In my heart, I held a burning, frustrated hatred for this evil, evil woman. But then I smiled, because I realized… in my hand, I held the evil woman’s car keys.

TO BE CONTINUED…

•••
This week’s theme song is Beyoncé’s “Scared of Lonely”:


Discussion (12)¬

  1. Marie says:

    Oh Mai Gawd! This reminds me of the button/bumpersticker: "Careful or I'll put you in my novel." I confess that directive finger snaps send me into a blind fury.

  2. A Fan in Asia says:

    Hi Darren,

    Thanks for the explanation about colour v. B&W!

    Really enjoyed the second part of your story as well and have shared it with some friends.

  3. tenacitus says:

    I am sorry that this happened to you. I know sometimes when I experience this type of disrespect and I try and call out the perpetrator or the person who will get punished is me. Just like if Darren did throw away her keys instead of that disgusting woman being told off for assuming Darren is a valet and also for disregarding him she will get away scot free to poison someone else's day. Even if he is not punished it will be some poor valet who has no idea what has happened. Sometimes this world realy, really sucks.

    • Chaya Fradle says:

      Assertiveness training would solve that problem. "Oh, you are looking for a valet? Perhaps the clerk can point you to one." Or, "Take your hands off me or I will call security." By saying and doing nothing, one becomes victimized and feels bad about not standing up for one's self, then beats one's self up over it for years to come. Aggression is not productive because it causes yourself stress. Passiveness is not productive because of the victimization mentality. Where is Dr. Noodle when we need him?

  4. A fan in Asia says:

    Excellent story. Can't wait to read the next installment.

    And by the way, how come the strips being posted in B & W? i'm used to reading the strip on a newspaper's website, where it's in colour. i just tuned in here to see if there was a back story to this "Give me my keys" series. (and am excited to learn that there is indeed one.)

    • Darrin Bell says:

      Thank you! I draw the comics in black and white during the week and only color them on Sundays. Most syndicated cartoonists do the same because most newspapers only run the comics in color on Sundays. That means that during the rest of the week, we have to use more intricate line art, texturing, and other tricks to produce a richer-looking black and white strip. When we colorize THOSE, a lot of the detail in the line art is lost; and even when it isn't lost, the color causes the reader to ignore it.

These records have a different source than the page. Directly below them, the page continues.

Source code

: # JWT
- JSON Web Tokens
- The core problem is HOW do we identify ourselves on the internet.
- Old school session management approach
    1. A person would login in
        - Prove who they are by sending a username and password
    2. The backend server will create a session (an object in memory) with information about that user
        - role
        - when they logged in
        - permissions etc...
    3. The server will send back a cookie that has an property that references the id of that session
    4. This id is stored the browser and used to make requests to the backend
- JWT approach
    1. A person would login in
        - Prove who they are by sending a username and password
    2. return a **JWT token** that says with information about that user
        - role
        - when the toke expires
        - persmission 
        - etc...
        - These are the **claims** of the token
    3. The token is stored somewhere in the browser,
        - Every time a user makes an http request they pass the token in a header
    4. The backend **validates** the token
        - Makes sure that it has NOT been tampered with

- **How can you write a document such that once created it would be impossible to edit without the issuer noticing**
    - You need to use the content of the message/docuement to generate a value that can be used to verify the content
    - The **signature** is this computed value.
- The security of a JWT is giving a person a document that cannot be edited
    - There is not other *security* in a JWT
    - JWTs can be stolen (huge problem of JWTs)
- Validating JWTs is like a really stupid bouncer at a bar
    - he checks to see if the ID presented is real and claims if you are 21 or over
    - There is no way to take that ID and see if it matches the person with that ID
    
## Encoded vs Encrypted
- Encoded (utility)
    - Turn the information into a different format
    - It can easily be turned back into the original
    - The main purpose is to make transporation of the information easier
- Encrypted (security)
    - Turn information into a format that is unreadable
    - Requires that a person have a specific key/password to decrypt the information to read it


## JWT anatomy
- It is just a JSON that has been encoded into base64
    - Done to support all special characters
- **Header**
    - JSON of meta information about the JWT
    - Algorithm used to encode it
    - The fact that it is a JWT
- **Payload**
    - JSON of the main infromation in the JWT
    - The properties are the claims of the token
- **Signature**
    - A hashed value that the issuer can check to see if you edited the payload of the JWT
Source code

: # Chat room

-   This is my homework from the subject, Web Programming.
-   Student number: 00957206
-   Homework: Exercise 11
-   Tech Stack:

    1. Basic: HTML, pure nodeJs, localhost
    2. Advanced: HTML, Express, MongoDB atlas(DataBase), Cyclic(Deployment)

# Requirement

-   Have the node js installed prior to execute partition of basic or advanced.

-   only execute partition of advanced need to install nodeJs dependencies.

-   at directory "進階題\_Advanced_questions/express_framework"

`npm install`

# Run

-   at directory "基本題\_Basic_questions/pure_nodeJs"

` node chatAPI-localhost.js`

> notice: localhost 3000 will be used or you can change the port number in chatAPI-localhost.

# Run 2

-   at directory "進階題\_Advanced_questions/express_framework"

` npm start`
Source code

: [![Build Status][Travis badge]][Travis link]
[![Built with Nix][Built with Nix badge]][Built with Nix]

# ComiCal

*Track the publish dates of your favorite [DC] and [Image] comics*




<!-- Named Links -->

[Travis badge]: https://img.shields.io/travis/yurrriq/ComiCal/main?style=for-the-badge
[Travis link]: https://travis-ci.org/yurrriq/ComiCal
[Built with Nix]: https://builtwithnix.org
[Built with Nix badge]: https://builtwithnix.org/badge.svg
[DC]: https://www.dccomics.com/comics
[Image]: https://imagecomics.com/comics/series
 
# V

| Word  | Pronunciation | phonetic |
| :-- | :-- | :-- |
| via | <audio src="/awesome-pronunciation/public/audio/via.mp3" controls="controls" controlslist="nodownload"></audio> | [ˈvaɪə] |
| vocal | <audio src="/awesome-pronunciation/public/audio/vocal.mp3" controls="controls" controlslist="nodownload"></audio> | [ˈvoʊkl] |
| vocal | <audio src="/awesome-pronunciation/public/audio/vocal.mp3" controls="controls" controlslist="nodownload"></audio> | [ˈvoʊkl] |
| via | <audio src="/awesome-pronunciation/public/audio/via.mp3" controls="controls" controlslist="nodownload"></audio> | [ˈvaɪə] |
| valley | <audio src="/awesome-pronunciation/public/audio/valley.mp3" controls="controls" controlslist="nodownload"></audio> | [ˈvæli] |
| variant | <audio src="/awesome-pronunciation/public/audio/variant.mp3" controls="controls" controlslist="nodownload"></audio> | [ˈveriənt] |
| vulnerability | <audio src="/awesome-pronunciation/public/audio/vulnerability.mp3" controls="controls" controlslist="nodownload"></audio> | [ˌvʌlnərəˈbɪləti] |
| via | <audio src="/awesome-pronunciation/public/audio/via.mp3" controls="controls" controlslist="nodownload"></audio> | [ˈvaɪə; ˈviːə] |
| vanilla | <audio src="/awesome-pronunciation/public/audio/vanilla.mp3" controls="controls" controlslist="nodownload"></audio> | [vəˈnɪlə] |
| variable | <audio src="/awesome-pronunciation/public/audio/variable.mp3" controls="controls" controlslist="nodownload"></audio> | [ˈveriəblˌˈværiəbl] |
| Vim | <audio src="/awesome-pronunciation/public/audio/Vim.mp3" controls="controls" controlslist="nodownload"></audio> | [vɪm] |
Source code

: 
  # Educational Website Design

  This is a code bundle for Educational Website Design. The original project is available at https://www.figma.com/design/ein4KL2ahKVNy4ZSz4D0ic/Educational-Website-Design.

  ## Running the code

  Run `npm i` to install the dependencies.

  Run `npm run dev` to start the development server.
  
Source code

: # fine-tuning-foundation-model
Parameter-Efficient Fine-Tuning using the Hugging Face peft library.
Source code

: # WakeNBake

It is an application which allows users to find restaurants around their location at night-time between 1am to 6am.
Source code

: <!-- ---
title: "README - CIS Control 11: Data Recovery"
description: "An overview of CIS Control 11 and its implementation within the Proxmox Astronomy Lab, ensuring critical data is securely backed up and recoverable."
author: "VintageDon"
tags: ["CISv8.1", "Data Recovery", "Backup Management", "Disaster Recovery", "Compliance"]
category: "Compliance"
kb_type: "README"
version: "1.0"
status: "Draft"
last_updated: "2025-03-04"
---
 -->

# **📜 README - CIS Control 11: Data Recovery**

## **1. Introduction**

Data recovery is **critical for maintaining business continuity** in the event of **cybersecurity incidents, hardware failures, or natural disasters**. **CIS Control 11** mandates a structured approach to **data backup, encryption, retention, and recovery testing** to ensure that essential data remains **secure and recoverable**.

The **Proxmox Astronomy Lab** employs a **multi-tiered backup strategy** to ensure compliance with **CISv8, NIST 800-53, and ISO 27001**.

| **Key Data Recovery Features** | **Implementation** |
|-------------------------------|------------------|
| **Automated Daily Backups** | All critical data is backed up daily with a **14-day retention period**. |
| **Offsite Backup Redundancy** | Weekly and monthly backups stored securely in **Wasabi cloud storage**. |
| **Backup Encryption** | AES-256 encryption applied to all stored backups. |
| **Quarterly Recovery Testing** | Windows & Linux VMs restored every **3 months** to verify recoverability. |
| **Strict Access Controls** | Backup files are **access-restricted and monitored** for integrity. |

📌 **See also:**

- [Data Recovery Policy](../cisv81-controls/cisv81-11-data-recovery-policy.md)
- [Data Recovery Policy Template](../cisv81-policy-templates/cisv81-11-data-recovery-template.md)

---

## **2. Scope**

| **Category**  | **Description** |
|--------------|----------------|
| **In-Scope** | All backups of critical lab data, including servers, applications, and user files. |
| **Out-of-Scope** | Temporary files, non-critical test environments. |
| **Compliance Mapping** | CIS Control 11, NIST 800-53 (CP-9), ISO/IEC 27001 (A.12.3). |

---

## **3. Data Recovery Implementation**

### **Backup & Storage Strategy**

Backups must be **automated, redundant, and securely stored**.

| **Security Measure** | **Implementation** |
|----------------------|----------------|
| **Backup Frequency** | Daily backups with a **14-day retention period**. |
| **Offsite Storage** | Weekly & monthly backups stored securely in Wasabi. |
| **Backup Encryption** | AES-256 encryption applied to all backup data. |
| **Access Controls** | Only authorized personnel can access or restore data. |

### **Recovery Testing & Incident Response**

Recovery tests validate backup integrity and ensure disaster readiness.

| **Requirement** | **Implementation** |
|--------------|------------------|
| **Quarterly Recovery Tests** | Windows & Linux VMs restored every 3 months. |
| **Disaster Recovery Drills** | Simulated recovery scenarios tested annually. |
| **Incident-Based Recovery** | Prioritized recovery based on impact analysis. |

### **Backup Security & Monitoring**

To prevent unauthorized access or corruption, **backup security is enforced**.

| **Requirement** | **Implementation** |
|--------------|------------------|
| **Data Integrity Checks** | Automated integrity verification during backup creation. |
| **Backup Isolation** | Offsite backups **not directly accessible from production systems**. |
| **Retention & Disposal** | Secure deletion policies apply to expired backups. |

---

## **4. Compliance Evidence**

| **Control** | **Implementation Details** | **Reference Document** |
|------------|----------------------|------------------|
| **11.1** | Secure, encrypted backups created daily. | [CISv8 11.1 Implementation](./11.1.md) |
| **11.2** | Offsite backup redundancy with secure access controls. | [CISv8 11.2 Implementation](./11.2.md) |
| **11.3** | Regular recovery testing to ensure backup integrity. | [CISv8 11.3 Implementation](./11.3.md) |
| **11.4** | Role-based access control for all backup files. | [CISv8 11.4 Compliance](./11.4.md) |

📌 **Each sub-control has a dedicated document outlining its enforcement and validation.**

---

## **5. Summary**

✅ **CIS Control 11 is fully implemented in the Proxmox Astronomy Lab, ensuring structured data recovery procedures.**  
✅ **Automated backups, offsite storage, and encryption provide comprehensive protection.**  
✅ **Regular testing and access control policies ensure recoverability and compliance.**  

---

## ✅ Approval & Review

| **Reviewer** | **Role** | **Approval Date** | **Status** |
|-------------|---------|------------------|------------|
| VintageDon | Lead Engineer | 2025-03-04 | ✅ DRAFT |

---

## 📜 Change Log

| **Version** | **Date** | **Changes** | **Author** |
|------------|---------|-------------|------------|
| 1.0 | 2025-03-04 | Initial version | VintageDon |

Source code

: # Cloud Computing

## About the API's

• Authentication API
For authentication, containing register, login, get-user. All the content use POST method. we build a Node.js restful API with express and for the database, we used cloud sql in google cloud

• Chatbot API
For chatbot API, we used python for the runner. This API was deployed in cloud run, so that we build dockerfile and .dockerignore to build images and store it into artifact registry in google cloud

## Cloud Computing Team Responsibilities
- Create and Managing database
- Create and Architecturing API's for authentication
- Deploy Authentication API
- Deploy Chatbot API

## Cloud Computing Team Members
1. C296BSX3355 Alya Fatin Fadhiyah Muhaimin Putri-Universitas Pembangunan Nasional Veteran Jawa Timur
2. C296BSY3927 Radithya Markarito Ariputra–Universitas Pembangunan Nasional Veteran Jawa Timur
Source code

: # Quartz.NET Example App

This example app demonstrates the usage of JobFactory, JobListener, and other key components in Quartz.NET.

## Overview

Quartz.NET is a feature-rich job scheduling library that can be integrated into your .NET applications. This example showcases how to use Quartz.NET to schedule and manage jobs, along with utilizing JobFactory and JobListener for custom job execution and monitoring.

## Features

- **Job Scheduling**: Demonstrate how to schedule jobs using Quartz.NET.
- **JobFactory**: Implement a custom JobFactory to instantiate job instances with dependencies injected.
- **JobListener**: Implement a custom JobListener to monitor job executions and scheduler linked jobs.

      More and more newspapers are colorizing the weekday comics themselves, and when most papers start doing that, we'll probably start drawing the comics differently (more in the style of webcomics, with sparse line art and an awful lot of color). But for now the vast majority of newspapers still run them in black and white except on Sundays.

  5. Sam I Am says:

    LOL– I wish I knew you threw those damn things in the trash. better yet, down the toilet in the lobby. Unfortunately, I just KNOW you did something responsible. Sigh. My brain is running through the list of what you could and couldn't be held liable for…
    and what happens to all that pent up frustration we carry with us, every time we do the right thing in the face of the unbearable?
    Can there ever be enuf cartoons/art/working out/scream therapy? Fuck it– I'm having a morning beer with cereal…

    • Darrin Bell says:

      Stay tuned for the next installment of "What the hell did Darrin do with those keys?"

    • Chaya Fradle says:

      Sam I Am, what a jam Darrin would be in if he did that unless he FLUSHED them down.

      • Sam I Am says:

        uh, yes. Indeed. I thought the "flushing" was implicit. Though I don't think Darrin would be in that much of a jam. He's under no (legal) obligation to do (or not do) anything with the keys. The bigger concern would be if something happened to the car, and the keys were found with his prints on them.